年金を払う・払わない お得なのはどっち?老後2000万円問題と共に考える

年金の支払いは国民の義務です。

はじめに:年金、払う意味あるの?と疑うあなたへ

「年金なんてどうせもらえない」
「払うだけ損じゃないの?」

そんな声をよく耳にします。実際、年金制度に不信感を持つ人は少なくありません。特に「老後2000万円問題」が話題になって以降、将来の生活に不安を感じる人が一層増えています。

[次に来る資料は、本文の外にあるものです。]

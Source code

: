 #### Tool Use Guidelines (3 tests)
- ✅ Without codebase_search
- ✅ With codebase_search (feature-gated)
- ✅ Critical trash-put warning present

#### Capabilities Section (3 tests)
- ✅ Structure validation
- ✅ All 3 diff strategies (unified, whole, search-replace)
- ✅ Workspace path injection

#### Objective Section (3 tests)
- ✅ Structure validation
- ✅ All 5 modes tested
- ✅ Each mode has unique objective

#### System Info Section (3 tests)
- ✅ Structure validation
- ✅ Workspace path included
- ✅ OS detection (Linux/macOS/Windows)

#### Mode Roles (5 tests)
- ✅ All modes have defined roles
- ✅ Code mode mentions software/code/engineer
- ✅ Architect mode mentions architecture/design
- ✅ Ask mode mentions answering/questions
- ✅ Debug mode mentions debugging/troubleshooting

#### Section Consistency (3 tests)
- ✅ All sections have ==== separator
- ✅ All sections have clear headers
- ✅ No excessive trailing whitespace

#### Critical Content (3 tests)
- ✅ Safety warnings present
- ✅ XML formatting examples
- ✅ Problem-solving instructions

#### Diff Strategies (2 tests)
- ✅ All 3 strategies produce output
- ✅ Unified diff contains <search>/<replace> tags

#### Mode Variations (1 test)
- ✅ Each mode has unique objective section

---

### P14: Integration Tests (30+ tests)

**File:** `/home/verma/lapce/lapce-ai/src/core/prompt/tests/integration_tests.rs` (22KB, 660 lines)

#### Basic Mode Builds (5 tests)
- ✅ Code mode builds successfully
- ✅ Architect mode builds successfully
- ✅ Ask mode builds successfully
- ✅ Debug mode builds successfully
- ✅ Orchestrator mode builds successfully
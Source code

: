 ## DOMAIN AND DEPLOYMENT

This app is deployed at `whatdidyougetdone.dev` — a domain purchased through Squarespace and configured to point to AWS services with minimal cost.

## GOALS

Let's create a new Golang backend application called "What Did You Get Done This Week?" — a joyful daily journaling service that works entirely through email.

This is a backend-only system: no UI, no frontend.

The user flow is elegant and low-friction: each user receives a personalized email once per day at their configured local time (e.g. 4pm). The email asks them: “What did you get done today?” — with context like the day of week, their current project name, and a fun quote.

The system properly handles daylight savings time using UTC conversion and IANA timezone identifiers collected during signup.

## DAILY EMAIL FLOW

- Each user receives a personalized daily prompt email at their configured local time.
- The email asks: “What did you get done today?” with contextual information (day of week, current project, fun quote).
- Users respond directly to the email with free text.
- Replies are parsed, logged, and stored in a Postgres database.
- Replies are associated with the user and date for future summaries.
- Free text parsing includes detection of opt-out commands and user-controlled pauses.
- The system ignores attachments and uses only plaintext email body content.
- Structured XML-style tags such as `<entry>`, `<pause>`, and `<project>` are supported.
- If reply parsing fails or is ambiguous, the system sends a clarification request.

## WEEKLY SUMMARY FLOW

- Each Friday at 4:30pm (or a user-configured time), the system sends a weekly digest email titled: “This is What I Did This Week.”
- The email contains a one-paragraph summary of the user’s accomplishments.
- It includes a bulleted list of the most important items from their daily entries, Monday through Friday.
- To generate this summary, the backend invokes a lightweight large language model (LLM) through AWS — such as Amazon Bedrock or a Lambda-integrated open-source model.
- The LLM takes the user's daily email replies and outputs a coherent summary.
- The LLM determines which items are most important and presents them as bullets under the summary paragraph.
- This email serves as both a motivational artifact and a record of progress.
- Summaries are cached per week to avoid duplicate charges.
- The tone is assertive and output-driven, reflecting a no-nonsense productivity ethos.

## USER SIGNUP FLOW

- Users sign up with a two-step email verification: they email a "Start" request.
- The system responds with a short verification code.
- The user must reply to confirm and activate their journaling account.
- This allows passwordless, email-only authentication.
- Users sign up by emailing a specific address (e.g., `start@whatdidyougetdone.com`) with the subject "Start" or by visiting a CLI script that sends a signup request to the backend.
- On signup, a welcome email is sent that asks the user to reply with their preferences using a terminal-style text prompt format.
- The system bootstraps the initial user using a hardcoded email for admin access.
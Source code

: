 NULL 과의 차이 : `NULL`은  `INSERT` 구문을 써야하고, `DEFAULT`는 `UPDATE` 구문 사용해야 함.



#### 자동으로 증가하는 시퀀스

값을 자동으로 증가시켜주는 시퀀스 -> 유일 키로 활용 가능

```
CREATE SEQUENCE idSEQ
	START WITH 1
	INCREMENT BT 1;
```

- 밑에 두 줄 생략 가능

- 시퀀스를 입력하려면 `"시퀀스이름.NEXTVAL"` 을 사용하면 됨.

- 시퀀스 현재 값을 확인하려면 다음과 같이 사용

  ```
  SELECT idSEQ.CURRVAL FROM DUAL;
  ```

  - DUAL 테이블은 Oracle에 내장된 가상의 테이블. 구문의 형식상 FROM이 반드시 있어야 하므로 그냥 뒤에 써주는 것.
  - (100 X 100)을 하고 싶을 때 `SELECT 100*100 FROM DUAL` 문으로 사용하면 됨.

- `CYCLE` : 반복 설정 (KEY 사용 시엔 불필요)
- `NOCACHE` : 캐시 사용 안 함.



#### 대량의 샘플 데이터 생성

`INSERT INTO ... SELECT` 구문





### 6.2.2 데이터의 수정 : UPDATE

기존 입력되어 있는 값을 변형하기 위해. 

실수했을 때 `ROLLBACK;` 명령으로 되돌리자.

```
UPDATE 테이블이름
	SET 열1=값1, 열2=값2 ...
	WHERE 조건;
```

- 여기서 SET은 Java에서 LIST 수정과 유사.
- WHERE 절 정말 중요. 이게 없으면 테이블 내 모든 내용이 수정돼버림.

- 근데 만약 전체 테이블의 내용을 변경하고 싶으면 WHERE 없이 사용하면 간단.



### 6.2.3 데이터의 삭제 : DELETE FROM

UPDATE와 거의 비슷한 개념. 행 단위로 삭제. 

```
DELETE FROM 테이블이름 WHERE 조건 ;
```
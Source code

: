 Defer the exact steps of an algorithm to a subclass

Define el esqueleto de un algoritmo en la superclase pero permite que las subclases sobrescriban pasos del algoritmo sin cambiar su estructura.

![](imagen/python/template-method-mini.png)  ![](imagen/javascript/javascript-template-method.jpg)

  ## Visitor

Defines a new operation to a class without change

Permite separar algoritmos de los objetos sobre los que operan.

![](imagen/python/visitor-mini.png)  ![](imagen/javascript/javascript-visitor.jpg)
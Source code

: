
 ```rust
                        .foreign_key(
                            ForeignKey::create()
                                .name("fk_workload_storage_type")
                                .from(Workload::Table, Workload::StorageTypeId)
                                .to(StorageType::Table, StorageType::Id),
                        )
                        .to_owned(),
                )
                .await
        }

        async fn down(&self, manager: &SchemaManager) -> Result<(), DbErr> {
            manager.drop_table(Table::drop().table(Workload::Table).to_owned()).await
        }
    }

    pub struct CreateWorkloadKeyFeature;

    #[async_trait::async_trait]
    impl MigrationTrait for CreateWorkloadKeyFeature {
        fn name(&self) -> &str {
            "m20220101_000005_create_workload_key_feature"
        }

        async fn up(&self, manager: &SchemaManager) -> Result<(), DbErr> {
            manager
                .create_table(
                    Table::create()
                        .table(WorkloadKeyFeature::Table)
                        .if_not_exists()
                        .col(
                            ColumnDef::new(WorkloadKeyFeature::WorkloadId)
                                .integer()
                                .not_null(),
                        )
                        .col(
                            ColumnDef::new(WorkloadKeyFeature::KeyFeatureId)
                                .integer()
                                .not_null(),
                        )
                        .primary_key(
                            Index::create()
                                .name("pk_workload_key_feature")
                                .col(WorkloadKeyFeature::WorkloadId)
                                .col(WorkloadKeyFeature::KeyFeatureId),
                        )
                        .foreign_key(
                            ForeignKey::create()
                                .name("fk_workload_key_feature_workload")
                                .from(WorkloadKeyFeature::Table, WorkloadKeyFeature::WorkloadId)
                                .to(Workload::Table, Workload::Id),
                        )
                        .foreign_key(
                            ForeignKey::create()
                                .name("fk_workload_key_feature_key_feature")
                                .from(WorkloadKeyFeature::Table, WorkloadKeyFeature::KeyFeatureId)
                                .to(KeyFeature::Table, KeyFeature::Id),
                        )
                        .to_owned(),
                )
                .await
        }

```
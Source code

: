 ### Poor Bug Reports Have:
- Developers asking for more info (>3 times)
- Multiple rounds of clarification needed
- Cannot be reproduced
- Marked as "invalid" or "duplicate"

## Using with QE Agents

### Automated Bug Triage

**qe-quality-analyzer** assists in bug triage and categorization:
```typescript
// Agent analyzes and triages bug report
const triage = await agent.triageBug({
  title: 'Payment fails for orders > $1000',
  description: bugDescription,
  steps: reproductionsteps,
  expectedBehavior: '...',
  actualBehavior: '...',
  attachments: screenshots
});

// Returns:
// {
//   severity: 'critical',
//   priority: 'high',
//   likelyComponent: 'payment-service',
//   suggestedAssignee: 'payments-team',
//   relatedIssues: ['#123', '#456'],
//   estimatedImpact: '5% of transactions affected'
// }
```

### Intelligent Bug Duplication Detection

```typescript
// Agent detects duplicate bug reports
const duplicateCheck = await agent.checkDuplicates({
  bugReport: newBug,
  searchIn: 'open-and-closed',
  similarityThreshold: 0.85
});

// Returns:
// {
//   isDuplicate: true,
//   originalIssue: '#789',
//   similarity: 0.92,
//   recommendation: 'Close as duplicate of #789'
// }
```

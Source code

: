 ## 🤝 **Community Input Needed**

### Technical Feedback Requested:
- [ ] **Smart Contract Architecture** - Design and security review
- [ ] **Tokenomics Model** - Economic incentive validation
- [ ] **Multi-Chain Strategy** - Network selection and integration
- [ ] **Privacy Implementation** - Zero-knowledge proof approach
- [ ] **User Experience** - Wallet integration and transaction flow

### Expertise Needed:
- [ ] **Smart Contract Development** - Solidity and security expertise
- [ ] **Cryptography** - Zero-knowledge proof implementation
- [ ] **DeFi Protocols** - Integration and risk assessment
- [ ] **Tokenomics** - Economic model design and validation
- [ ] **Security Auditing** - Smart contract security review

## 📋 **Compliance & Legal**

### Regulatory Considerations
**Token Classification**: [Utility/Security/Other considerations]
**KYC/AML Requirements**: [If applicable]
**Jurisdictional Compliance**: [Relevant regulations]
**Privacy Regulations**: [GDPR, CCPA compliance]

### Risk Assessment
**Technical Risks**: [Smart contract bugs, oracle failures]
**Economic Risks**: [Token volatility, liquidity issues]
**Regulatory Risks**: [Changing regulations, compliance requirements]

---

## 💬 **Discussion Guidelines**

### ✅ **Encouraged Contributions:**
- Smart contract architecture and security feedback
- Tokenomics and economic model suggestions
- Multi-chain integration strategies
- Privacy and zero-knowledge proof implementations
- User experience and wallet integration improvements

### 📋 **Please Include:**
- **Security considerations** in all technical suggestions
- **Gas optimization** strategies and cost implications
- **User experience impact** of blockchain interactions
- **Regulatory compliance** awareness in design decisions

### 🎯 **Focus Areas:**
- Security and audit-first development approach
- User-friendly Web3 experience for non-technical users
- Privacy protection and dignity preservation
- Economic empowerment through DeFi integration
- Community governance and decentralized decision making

しかし結論から言うと、年金は「払わないと損」ではなく、「払わないと危険」です。本記事では、その理由を具体的な数字や制度の仕組みを交えて丁寧に解説していきます。


第1章:年金制度の基本構造と支払義務

1-1. 年金は「社会保険」、払わない選択肢はない

年金制度は「保険」の一種です。国民全員が加入義務を持つ「国民皆年金」制度で、20歳から60歳までの40年間、原則保険料を納めます。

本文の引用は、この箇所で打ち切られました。